Philippe Cornet
Philippe Cornet Journaliste musique

LES ANGLAIS PRÉCIEUX BLUFFENT DAVANTAGE PAR LEUR MISE EN SCÈNE SONORE QUE PAR LA MATHÉMATIQUE DE LEURS CHANSONS. MÊME SI ON FINIT PAR AIMER.

Suede

Double CD/DVD « Night Thoughts »

DISTRIBUÉ PAR WARNER.

7

En une décennie discographique (1993-2002), Suede a incarné les bacchanales stylisées d’une jeunesse fouettant l’excès comme si demain n’était que pure fiction. Soit deux albums carnivores (Suede, Dog Man Star) et une poignée de titres au grandiose assumé (Metal Mickey, Animal Nitrate, So Young, Beautiful Ones).
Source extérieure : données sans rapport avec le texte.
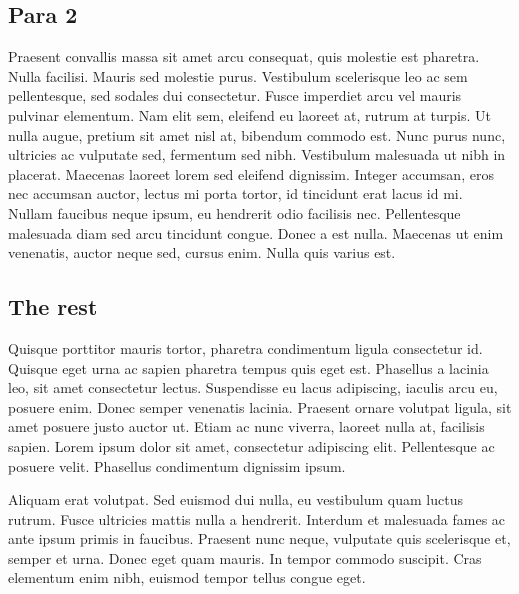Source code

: \documentclass[a4paper]{article}
\begin{document}
\subsection{Para 2}
Praesent convallis massa sit amet arcu consequat, quis molestie est pharetra. Nulla facilisi. Mauris sed molestie purus. Vestibulum scelerisque leo ac sem pellentesque, sed sodales dui consectetur. Fusce imperdiet arcu vel mauris pulvinar elementum. Nam elit sem, eleifend eu laoreet at, rutrum at turpis. Ut nulla augue, pretium sit amet nisl at, bibendum commodo est. Nunc purus nunc, ultricies ac vulputate sed, fermentum sed nibh. Vestibulum malesuada ut nibh in placerat. Maecenas laoreet lorem sed eleifend dignissim. Integer accumsan, eros nec accumsan auctor, lectus mi porta tortor, id tincidunt erat lacus id mi. Nullam faucibus neque ipsum, eu hendrerit odio facilisis nec. Pellentesque malesuada diam sed arcu tincidunt congue. Donec a est nulla. Maecenas ut enim venenatis, auctor neque sed, cursus enim. Nulla quis varius est.
\subsection{The rest}
Quisque porttitor mauris tortor, pharetra condimentum ligula consectetur id. Quisque eget urna ac sapien pharetra tempus quis eget est. Phasellus a lacinia leo, sit amet consectetur lectus. Suspendisse eu lacus adipiscing, iaculis arcu eu, posuere enim. Donec semper venenatis lacinia. Praesent ornare volutpat ligula, sit amet posuere justo auctor ut. Etiam ac nunc viverra, laoreet nulla at, facilisis sapien. Lorem ipsum dolor sit amet, consectetur adipiscing elit. Pellentesque ac posuere velit. Phasellus condimentum dignissim ipsum.

Aliquam erat volutpat. Sed euismod dui nulla, eu vestibulum quam luctus rutrum. Fusce ultricies mattis nulla a hendrerit. Interdum et malesuada fames ac ante ipsum primis in faucibus. Praesent nunc neque, vulputate quis scelerisque et, semper et urna. Donec eget quam mauris. In tempor commodo suscipit. Cras elementum enim nibh, euismod tempor tellus congue eget. 
\end{document}
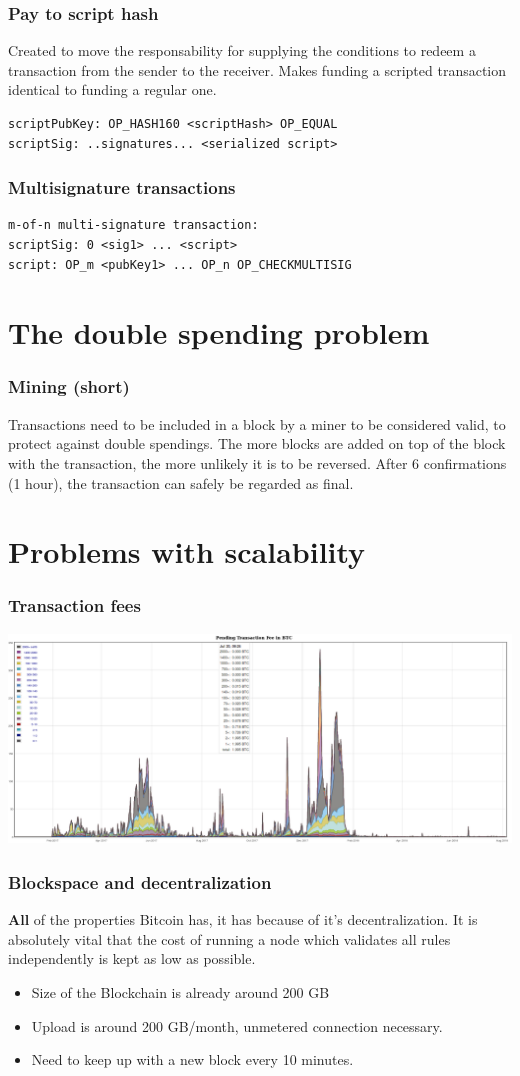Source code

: \documentclass{beamer}
\begin{document}
\begin{frame}[fragile]
\frametitle{Pay to script hash}
Created to move the responsability for supplying the conditions to 
redeem a transaction from the sender to the receiver. Makes funding a scripted transaction identical to funding a regular one.
\begin{verbatim}
scriptPubKey: OP_HASH160 <scriptHash> OP_EQUAL 
scriptSig: ..signatures... <serialized script>
\end{verbatim}
\end{frame}
\begin{frame}[fragile]
\frametitle{Multisignature transactions}
\begin{verbatim}
m-of-n multi-signature transaction:
scriptSig: 0 <sig1> ... <script>
script: OP_m <pubKey1> ... OP_n OP_CHECKMULTISIG
\end{verbatim}
\end{frame}
\section{The double spending problem}
\begin{frame}
\frametitle{Mining (short)}
Transactions need to be included in a block by a miner to be considered valid, to protect against double spendings. The more blocks are added  on top of the block with the transaction, the more unlikely it is to be reversed. After 6 confirmations (1 hour), the transaction can safely be regarded as final.
\end{frame}
\section{Problems with scalability}
\begin{frame}
\frametitle{Transaction fees}
\includegraphics[scale=0.25]{images/fees.png}
\end{frame}
\begin{frame}
\frametitle{Blockspace and decentralization}
\textbf{All} of the properties Bitcoin has, it has because of it's decentralization. It is absolutely vital that the cost of running a node which validates all rules independently is kept as low as possible.
\begin{itemize}
\item Size of the Blockchain is already around 200 GB
\item Upload is around 200 GB/month, unmetered connection necessary.
\item Need to keep up with a new block every 10 minutes.
\end{itemize}
\end{frame}
\end{document}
Le groupe soignera les visuels jusqu’à l’overdose de maniérisme avant que chaos, ego et héroïne ne finissent la saga (épuisée) à l’automne 2003 après cinq CD. Le leader Brett Anderson en profite alors pour sortir, sans grand impact commercial, quatre disques solos et The Tears, projet discographique vite avorté avec l’ex-guitariste de la bande, Bernard Butler. Une décennie a filé depuis la séparation et Suede s’est réuni via des concerts dès le printemps 2010, l’album de retour, Bloodsports, étant favorablement accueilli trois ans plus tard. Voilà pour les faits.

Sympho-cabaret freudien

Les Pensées de nuit prennent possession d’un territoire nouveau, celui d’une génération en âge de paternité. Anderson a 48 piges et se trouve géniteur d’un gamin de trois ans et beau-papa d’un autre de onze. Le mérite supérieur du disque est d’éviter l’hédonisme abrasif des jeunes années, laissant le clinquant aux intros bombastiques. Elles sont partiellement inspirées des sensations nocturnes du In The Wee Small Hours de Sinatra, poussières de Las Vegas fifties ici téléportées vers le Londres contemporain: c’est beau et orchestral comme un baiser sous la pluie tiède. Il faut scruter les textes d’Anderson pour accepter le format de Night Thoughts, le passage de la chanson jouissive au conte (quasi) moral, de la saillie teenager au sympho-cabaret freudien. Traversé de craintes comme si être père engendrait forcément la terreur: Anderson paraît démuni devant la réalité biologique (What I’m Trying To Tell You) ou face à la dépression dont souffrait son propre pater (No Tomorrow).L’éblouissement musical s’installe, ou pas, plutôt à la seconde écoute, propulsé par le Niagara décomplexé du son qui dégoûtera les plus sobres et questionnera les autres. Le DVD compagnon du disque audio, un film d’une cinquantaine de minutes, est signé du photographe Roger Sargent: ce trop long clip, histoire d’un couple logiquement anéanti par la noyade de son jeune fils, illustre la narration musicale sans jamais vraiment la transcender. Ou ajouter un motif essentiel au labeur sonore, on l’a compris, plus chaviré que les strictes mélodies.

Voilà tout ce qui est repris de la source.